Current Progressive Dairy digital edition

Navel warfare: The first battle to win for newborn calves

Sue Karges Published on 03 November 2015
new calf

Navel dipping, arguably the very first husbandry act in a dairy calf’s life, is not only the least costly investment in its entire life cycle, but also the most cost-effective management tool to ensure a healthy animal is positioned to succeed.

The umbilical remnant or “navel cord” is the calf’s lifeline to its mother prior to birth. The three key connectors in the cord are the umbilical arteries, umbilical vein and the urachus (a tube from the calf’s bladder). Blood is constantly exchanged from the cow and calf for nourishment, and excretions such as urine from the calf are returned to the cow for elimination. At calving, the cord is severed, and the internal parts of these tubes are retracted into the calf’s abdomen, leaving the navel cord an empty tube that dries up during the calf’s first week of life.

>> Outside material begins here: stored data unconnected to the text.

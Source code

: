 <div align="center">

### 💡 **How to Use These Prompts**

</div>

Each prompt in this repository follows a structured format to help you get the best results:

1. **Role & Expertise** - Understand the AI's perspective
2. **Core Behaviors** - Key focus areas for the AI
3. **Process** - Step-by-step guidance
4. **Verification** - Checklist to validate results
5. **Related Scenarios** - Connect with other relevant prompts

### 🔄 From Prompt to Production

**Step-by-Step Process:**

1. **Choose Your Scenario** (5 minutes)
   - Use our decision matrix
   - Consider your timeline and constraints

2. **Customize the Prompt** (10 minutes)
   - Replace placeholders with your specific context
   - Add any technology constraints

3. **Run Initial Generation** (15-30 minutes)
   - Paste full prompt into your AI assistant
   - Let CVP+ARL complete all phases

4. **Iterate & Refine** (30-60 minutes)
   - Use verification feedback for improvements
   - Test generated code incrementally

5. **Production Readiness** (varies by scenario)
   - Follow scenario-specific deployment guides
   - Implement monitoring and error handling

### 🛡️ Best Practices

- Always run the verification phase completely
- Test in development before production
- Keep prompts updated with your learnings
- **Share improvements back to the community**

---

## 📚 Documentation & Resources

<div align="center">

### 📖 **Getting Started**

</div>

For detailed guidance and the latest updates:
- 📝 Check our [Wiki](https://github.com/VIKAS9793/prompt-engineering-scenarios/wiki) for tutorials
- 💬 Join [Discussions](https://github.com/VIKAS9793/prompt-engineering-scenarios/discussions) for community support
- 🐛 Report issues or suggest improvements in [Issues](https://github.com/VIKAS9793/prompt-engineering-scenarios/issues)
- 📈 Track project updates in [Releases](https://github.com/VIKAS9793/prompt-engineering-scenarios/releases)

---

Immediately after birth, the canal is a direct opening into the calf’s bloodstream and body; it is an invitation to bacterial organisms that can lead to navel infection. Navel infection is a condition that rapidly deteriorates into sepsis (bacteria in the bloodstream). Sepsis spreads bacteria throughout the calf’s body, leading to liver abscesses (chronic poor doer), joint illness, loss of appetite, fever, depression, shock and death.

Other infectious opportunists waiting to invade untreated calves can include pathogens such as rotavirus, salmonella, E. coli and cryptosporidium – all biological enemies of newborn calves that count for huge treatment costs and compromised performance of survivors. Some research numbers suggest at least a 14-percent increase in pneumonia and up to an 11-percent increase in death loss in untreated calves. (That would be five dead calves per 100 born).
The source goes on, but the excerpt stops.